DATASET RECORDS —

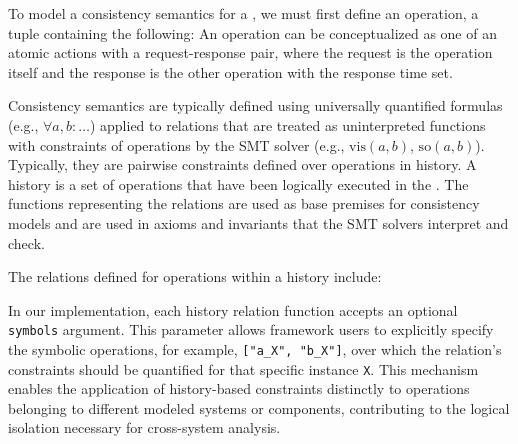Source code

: To model a consistency semantics for a \sysmod{}, we must first define an
operation, a tuple containing the following:
An operation
can be conceptualized as one of an atomic actions with a
request-response pair, where the request
is the operation itself and the response is the other operation with the
response time set.

Consistency semantics are typically defined using universally
quantified formulas
(e.g., $\forall a, b: \dots$) applied to relations that are treated
as uninterpreted
functions with constraints of operations by the SMT solver
(e.g., $\text{vis}(a, b)$, $\text{so}(a, b)$).
Typically, they are pairwise constraints defined over operations in history.
A history is a set of operations that have been logically executed in the
\sysmod{}.
The functions representing the relations are used as base premises
for consistency
models and are used in axioms and invariants that the SMT solvers
interpret and check.

The relations defined for operations within a history include:

In our implementation, each history relation function accepts an optional
\texttt{symbols} argument. This parameter allows framework users to
explicitly specify the symbolic operations, for example, \texttt{["a\_X",
"b\_X"]}, over which the relation's constraints should be quantified
for that specific instance \texttt{X}. This mechanism enables the application of
history-based constraints distinctly to operations belonging to
different modeled systems or components, contributing to the logical
isolation necessary for cross-system analysis.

YOUR INSTRUCTIONS —
Each line of the entries above that contains "relations" must be copied into the answer.

RESPONSE TO THIS TASK —
(e.g., $\forall a, b: \dots$) applied to relations that are treated
The functions representing the relations are used as base premises
The relations defined for operations within a history include:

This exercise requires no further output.